No caso específico da MC, foi firmada, por exemplo, uma parceria com a Code for All para dar competências de programação aos trabalhadores. A adesão a esse programa era voluntária e houve 800 inscrições, adianta.

“Não há resistência entre os trabalhadores”, garante a responsável pelos recursos humanos, que avisa que “falta em Portugal um pacto para as competências“, isto é, uma visão mais estratégia, com o Governo como “elemento acelerador”, para manter as competências da população ativa atualizadas.

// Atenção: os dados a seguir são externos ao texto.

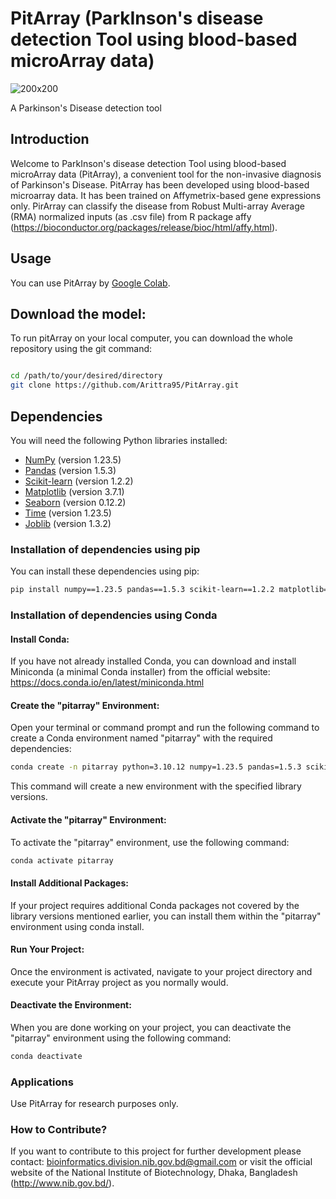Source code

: # PitArray (ParkInson's disease detection Tool using blood-based microArray data)

![200x200](https://github.com/Arittra95/PitArray/assets/57245109/6dffc375-7fc5-4a4a-8fd2-5197e4444626)

A Parkinson's Disease detection tool

## Introduction
Welcome to ParkInson's disease detection Tool using blood-based microArray data (PitArray), a convenient tool for the non-invasive diagnosis of Parkinson's Disease. PitArray has been developed using blood-based microarray data. It has been trained on Affymetrix-based gene expressions only. PirArray can classify the disease from Robust Multi-array Average (RMA) normalized inputs (as .csv file) from R package affy (https://bioconductor.org/packages/release/bioc/html/affy.html).

## Usage
You can use PitArray by [Google Colab](https://colab.research.google.com/github/Arittra95/PitArray/blob/main/PitArray_01.ipynb).

## Download the model:

To run pitArray on your local computer, you can download the whole repository using the git command:

```bash

cd /path/to/your/desired/directory
git clone https://github.com/Arittra95/PitArray.git

```

## Dependencies

You will need the following Python libraries installed:

- [NumPy](https://numpy.org/) (version 1.23.5)
- [Pandas](https://pandas.pydata.org/) (version 1.5.3)
- [Scikit-learn](https://scikit-learn.org/stable/) (version 1.2.2)
- [Matplotlib](https://matplotlib.org/) (version 3.7.1)
- [Seaborn](https://seaborn.pydata.org/) (version 0.12.2)
- [Time](https://docs.python.org/3/library/time.html) (version 1.23.5)
- [Joblib](https://joblib.readthedocs.io/en/latest/) (version 1.3.2)

### Installation of dependencies using pip

You can install these dependencies using pip:

```bash
pip install numpy==1.23.5 pandas==1.5.3 scikit-learn==1.2.2 matplotlib==3.7.1 seaborn==0.12.2 time==1.23.5 joblib==1.3.2

 ```
### Installation of dependencies using Conda

#### Install Conda:

If you have not already installed Conda, you can download and install Miniconda (a minimal Conda installer) from the official website: https://docs.conda.io/en/latest/miniconda.html

#### Create the "pitarray" Environment:

Open your terminal or command prompt and run the following command to create a Conda environment named "pitarray" with the required dependencies:

```bash
conda create -n pitarray python=3.10.12 numpy=1.23.5 pandas=1.5.3 scikit-learn=1.2.2 matplotlib=3.7.1 seaborn=0.12.2 joblib=1.3.2
```
This command will create a new environment with the specified library versions.

#### Activate the "pitarray" Environment:

To activate the "pitarray" environment, use the following command:
```bash
conda activate pitarray
```
#### Install Additional Packages:

If your project requires additional Conda packages not covered by the library versions mentioned earlier, you can install them within the "pitarray" environment using conda install.

#### Run Your Project:

Once the environment is activated, navigate to your project directory and execute your PitArray project as you normally would.

#### Deactivate the Environment:

When you are done working on your project, you can deactivate the "pitarray" environment using the following command:

```bash
conda deactivate
```
### Applications

Use PitArray for research purposes only. 

### How to Contribute? 
If you want to contribute to this project for further development please contact: bioinformatics.division.nib.gov.bd@gmail.com 
or visit the official website of the National Institute of Biotechnology, Dhaka, Bangladesh (http://www.nib.gov.bd/).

Vera Rodrigues reconhece que a requalificação dos trabalhadores é, claro, positiva para o negócio, mas observa que também o é para a própria empregabilidade dos trabalhadores. “Faz parte da responsabilidade social das organizações”, concorda Pedro Amorim.

A duração média da vida de trabalho “aumentou consideravelmente”, nota o responsável do ManpowerGroup. Agora há que escolher, alerta: ou apanhamos o comboio das qualificações ou, se o perdermos, arriscamos criar um problema sério de empregabilidade. No que lhe toca, Eva garante que continuará sempre aberta a aprender.